AVAILABLE DATA
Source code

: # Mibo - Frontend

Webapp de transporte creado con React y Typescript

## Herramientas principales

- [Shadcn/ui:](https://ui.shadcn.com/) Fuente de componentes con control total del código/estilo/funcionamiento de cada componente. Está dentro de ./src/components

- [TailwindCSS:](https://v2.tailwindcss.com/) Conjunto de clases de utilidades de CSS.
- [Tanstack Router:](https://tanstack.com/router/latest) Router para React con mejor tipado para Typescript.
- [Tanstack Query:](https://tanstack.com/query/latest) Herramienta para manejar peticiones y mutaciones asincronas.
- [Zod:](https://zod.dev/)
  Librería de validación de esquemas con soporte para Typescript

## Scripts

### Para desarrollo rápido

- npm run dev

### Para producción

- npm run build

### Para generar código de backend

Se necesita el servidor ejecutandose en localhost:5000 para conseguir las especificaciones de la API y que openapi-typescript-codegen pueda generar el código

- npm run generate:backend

WORK REQUIRED
Lines from the one containing "### Para generar código de backend" to the last line above, both included: copy these exactly and write nothing else.

SOLUTION FOR THIS TASK
### Para generar código de backend

Se necesita el servidor ejecutandose en localhost:5000 para conseguir las especificaciones de la API y que openapi-typescript-codegen pueda generar el código

- npm run generate:backend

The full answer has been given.